U.S. soldiers provided heavy weaponry training to terrorists at camps of the PKK's Syrian affiliate People's Protection Units (YPG) in Syria, a captured suspected terrorist confessed, once again revealing the ties between the U.S. and the terror group.
The Chief Public Prosecutors Office in southeastern Turkey's Gaziantep province opened a case against a Syrian national on charges of "being a member of a terrorist organization," within the scope of a probe into the PKK terror group's affiliates in Syria.
The suspect, identified as H.M., said in testimony that he came to Turkey approximately six years ago but returned to Syria after his father living in Aleppo got sick. The terrorist said that after spending two months in Aleppo, he went to the Pendir village located near northern Syria's Ayn al Arab, also known as Kobane, which is controlled by the YPG terrorists.
The terror suspect confessed that the YPG terrorists had forcefully taken him into the terror group's camps, noting: "The person code-named 'Amed,' who was in charge of my team, greeted us there. He gave me the code name 'Eriş.' We received armed and ideological training there for 40 days."
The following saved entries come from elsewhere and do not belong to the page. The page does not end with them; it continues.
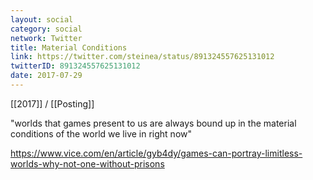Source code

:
 ```yaml
---
layout: social
category: social
network: Twitter
title: Material Conditions
link: https://twitter.com/steinea/status/891324557625131012
twitterID: 891324557625131012
date: 2017-07-29
---
```


[[2017]] / [[Posting]]

"worlds that games present to us are always bound up in the material conditions of the world we live in right now"

<https://www.vice.com/en/article/gyb4dy/games-can-portray-limitless-worlds-why-not-one-without-prisons>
The suspect said that the training included ideological doctrine such as the establishment of Kurdistan State which consists of four regions, consisting of parts of Turkey, Iraq, Iran and Syria. He confessed that the terrorists in YPG camps said "we are no different than the PKK except for our names," adding that Abdullah Öcalan – the jailed terrorist leader of the PKK – is the leader of both groups.
The suspect said that he was taken to another camp after his training in the first camp, noting: "During my time in the YPG, weapons, bombs, rockets, ammunition, food and clothing needs have been delivered with vehicles."
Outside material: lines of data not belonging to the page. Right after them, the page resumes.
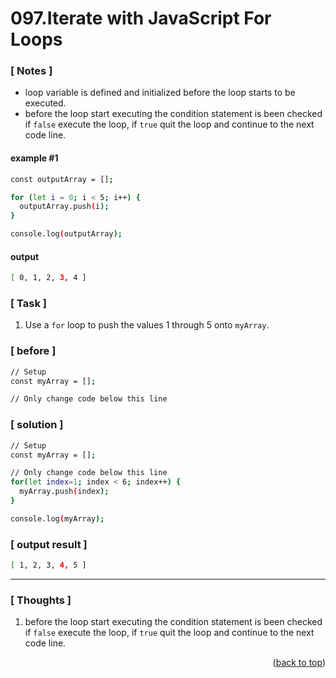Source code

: <a name="topage"></a>

# 097.Iterate with JavaScript For Loops

### [ Notes ]
  * loop variable is defined and initialized before the loop starts to be executed.
  * before the loop start executing the condition statement is been checked if `false` execute the loop, if `true` quit the loop and continue to the next code line.  

#### example #1

```sh
const outputArray = [];

for (let i = 0; i < 5; i++) {
  outputArray.push(i);
}

console.log(outputArray);
```

#### output
```sh
[ 0, 1, 2, 3, 4 ]
```

### [ Task ]
  1. Use a `for` loop to push the values 1 through 5 onto `myArray`.

### [ before ]

```sh
// Setup
const myArray = [];

// Only change code below this line
```

### [ solution ]

```sh
// Setup
const myArray = [];

// Only change code below this line
for(let index=1; index < 6; index++) {
  myArray.push(index);
}

console.log(myArray);
```

### [ output result ]

```sh
[ 1, 2, 3, 4, 5 ]
```

-----

### [ Thoughts ]

  1. before the loop start executing the condition statement is been checked if `false` execute the loop, if `true` quit the loop and continue to the next code line.
  

<p align="right">(<a href="#topage">back to top</a>)</p>
<br/>
<br/>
"American soldiers gave us about 15 days of training on Kalashnikovs, machine guns and rocket launchers. American soldiers were distributing by hand Kalashnikovs to those who completed their training," he said.
H.M., who said he trained with about 150 others, said that after training was completed, they were separated into 30-membered groups and each group received two machine guns, two rocket launchers, 30 Kalashnikovs, ammunition and a pickup truck.
The terrorist said in the testimony that he started to stand guard near the Euphrates River, on the opposite side of Jarablus, after completing his training, adding that the YPG members wanted them to fire guns to scout planes, adding "they were flying drones to control us."
H.M. said he managed to escape to Turkey, where he was detained by security forces along the border, after seeing the evil face of the terror organization.
The relation between the U.S. and the PKK's Syrian affiliates has long been a concern for Turkey as the terrorist group's presence on the Turkish border poses grave security threats to the country's national security.
During the fight against Daesh, the U.S. opted for partnering with the YPG despite its NATO ally's security concerns and provided truckloads of weapons to the terrorist group. Some 22,000 truckloads of arms and ammunition have been given to the YPG so far. Some of the arms include cruise missiles, Anti-Tank Guided Missiles (ATGM) and shoulder-launched surface-to-air missiles (MANPADS).
The delivery of arms and equipment to the YPG, which is still poisoning bilateral relations between the two NATO allies, began in 2014 and intensified in subsequent years.
The presence of these weapons has caused concern in Ankara, threatening the stability of northern Syrian areas that were liberated from Daesh during Operation Euphrates Shield and Operation Olive Branch. There are also other serious possible threats to Turkey, including the possibility of the transfer of these U.S.-made weapons to southeast Turkey through the border controlled by the YPG to be used against the Turkish army by PKK terrorists.
In recent years, U.S.-made rockets, anti-aircraft weapons, heavy machine guns and M-16 rifles were seized, particularly in the Kato Mountain located in Turkey's border province of Hakkari during anti-terror operations against PKK terrorists.
Also, reports have suggested that arms and ammunition given to the YPG were smuggled across Turkish borders through the Amanos Mountains near Turkey's southern province of Hatay, aiming to help the PKK's domestic terrorism activities. The Turkish army cut off this road for delivery after its Operation Olive Branch in Afrin last year.
The PKK – considered a terrorist organization by the U.S., Turkey and the E.U. – has waged an insurgency against the Turkish state since 1984. In its more than 30-year terror campaign against Turkey, the PKK has been responsible for the deaths of some 40,000 people, including many women and children.